The foregoing opinion is limited to the Federal laws of the United States and the laws of the State of New York, and we are expressing no opinion as to the effect of the laws of any other jurisdiction.
In rendering the foregoing opinion, we are not passing upon, and assume no responsibility for, any disclosure in the Registration Statement or any related prospectus or other offering material regarding CAF or the Notes or their offering and sale.

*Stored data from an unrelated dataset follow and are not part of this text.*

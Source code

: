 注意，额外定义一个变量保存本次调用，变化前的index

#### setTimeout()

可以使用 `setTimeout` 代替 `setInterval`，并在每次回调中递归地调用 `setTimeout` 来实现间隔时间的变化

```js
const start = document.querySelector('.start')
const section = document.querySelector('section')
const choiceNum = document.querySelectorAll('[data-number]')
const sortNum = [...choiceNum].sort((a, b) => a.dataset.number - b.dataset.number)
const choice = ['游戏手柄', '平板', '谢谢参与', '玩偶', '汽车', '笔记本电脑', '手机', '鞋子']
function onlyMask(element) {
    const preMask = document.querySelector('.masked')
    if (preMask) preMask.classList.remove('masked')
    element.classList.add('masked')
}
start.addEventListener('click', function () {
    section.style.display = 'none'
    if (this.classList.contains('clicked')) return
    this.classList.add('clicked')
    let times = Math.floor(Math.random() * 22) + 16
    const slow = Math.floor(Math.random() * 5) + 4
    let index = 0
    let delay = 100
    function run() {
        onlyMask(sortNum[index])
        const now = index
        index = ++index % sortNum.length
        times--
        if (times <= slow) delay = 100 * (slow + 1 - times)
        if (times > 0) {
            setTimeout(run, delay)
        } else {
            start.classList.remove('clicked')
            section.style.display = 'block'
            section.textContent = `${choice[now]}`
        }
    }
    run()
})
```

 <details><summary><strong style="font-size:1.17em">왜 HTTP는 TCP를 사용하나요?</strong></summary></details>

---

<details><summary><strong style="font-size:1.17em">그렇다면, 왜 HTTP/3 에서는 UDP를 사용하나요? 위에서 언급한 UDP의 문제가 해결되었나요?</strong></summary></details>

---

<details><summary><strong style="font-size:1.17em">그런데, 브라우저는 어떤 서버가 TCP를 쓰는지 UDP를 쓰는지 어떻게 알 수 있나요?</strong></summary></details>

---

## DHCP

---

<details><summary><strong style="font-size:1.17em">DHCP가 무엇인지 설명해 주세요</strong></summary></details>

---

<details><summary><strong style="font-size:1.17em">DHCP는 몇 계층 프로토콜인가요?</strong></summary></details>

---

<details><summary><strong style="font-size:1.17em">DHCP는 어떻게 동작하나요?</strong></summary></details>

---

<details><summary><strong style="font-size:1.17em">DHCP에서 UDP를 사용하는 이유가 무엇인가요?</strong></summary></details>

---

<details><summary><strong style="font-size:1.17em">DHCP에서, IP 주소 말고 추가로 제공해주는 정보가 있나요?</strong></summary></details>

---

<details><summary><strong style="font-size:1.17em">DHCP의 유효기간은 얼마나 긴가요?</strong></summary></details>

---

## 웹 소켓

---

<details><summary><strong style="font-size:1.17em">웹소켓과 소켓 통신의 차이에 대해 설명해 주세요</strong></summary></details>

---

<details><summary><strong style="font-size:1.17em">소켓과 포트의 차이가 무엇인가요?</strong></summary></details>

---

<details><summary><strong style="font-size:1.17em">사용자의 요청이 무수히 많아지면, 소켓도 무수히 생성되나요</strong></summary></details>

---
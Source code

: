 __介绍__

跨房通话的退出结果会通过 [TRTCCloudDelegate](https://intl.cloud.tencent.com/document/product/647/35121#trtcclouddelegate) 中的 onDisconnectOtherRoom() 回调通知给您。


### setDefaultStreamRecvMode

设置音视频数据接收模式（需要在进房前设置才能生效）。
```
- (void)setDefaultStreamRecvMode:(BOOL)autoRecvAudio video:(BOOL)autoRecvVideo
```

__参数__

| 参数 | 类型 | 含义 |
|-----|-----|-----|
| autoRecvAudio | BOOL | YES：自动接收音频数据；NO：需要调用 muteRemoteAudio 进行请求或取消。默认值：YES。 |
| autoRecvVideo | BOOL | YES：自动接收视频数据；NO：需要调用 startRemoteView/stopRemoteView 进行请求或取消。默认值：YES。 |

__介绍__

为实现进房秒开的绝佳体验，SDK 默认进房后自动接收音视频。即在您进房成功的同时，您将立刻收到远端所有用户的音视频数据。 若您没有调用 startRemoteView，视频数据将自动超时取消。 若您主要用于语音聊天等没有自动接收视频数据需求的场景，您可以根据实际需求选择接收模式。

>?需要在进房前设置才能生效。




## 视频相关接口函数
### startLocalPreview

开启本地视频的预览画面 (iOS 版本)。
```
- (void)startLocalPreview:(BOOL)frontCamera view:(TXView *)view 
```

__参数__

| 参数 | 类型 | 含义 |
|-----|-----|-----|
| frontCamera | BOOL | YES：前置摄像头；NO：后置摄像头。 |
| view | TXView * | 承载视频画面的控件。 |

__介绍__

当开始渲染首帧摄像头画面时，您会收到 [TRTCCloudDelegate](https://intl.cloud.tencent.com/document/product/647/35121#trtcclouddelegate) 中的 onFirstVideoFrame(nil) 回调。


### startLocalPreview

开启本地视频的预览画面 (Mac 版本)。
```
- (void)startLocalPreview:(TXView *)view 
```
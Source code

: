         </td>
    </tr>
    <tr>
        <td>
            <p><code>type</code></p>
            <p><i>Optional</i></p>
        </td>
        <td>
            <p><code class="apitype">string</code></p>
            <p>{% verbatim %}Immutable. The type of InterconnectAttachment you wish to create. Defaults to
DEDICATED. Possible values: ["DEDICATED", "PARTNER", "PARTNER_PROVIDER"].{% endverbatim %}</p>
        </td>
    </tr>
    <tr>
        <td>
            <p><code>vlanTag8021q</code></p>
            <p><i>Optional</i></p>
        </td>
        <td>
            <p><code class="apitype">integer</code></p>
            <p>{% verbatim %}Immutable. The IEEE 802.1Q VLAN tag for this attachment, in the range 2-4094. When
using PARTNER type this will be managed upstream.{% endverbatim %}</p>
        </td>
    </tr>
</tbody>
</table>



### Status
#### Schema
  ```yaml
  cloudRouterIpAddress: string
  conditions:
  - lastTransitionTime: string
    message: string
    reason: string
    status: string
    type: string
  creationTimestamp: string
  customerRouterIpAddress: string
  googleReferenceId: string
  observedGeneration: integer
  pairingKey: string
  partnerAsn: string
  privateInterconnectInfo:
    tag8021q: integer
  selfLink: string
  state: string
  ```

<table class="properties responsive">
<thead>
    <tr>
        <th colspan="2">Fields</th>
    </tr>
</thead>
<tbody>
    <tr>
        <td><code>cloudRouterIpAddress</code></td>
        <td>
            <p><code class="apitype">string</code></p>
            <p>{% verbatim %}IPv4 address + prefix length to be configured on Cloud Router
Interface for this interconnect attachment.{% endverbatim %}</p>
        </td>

We have relied as to certain matters on information obtained from public officials, officers of CAF and other sources believed by us to be responsible, and we have assumed, without independent verification, that: (i) the treaty of February 7, 1968 establishing CAF (as amended, the Constitutive Agreement) has been duly executed and ratified by all of the signatory countries, all amendments thereto have been duly adopted and are in full force and effect, and the Constitutive Agreement constitutes a legally binding obligation of the signatory countries under public international law; (ii) CAF has full power and authority under the Constitutive Agreement to execute and deliver the Notes, to incur the obligations to be incurred by it as provided therein, and to perform and observe the provisions thereof; (iii) the execution, delivery and performance by CAF of the Notes are in compliance with the Constitutive Agreement and have been duly authorized by all necessary action on its part, and no constitutional, legislative, executive, administrative or other governmental action on the part of any signatory country is necessary in order to duly authorize the execution, delivery and performance by CAF of the Notes; (iv) the Fiscal Agency Agreement has been duly authorized, executed and delivered by each of CAF and the Fiscal Agent; (v) the Notes conform to the specimens thereof examined by us; (vi) the Fiscal Agents certificates of authentication of the Notes have been manually signed by one of the Fiscal Agents authorized officers; (vii) the Notes have been delivered against payment as contemplated in the Registration Statement; and (viii) the signatures on all documents examined by us are genuine.
Corporación Andina de Fomento | -3- |
We hereby consent to the filing of this opinion as an exhibit to the Registration Statement. In giving this consent, we do not thereby admit that we are in the category of persons whose consent is required under Section 7 of the Act.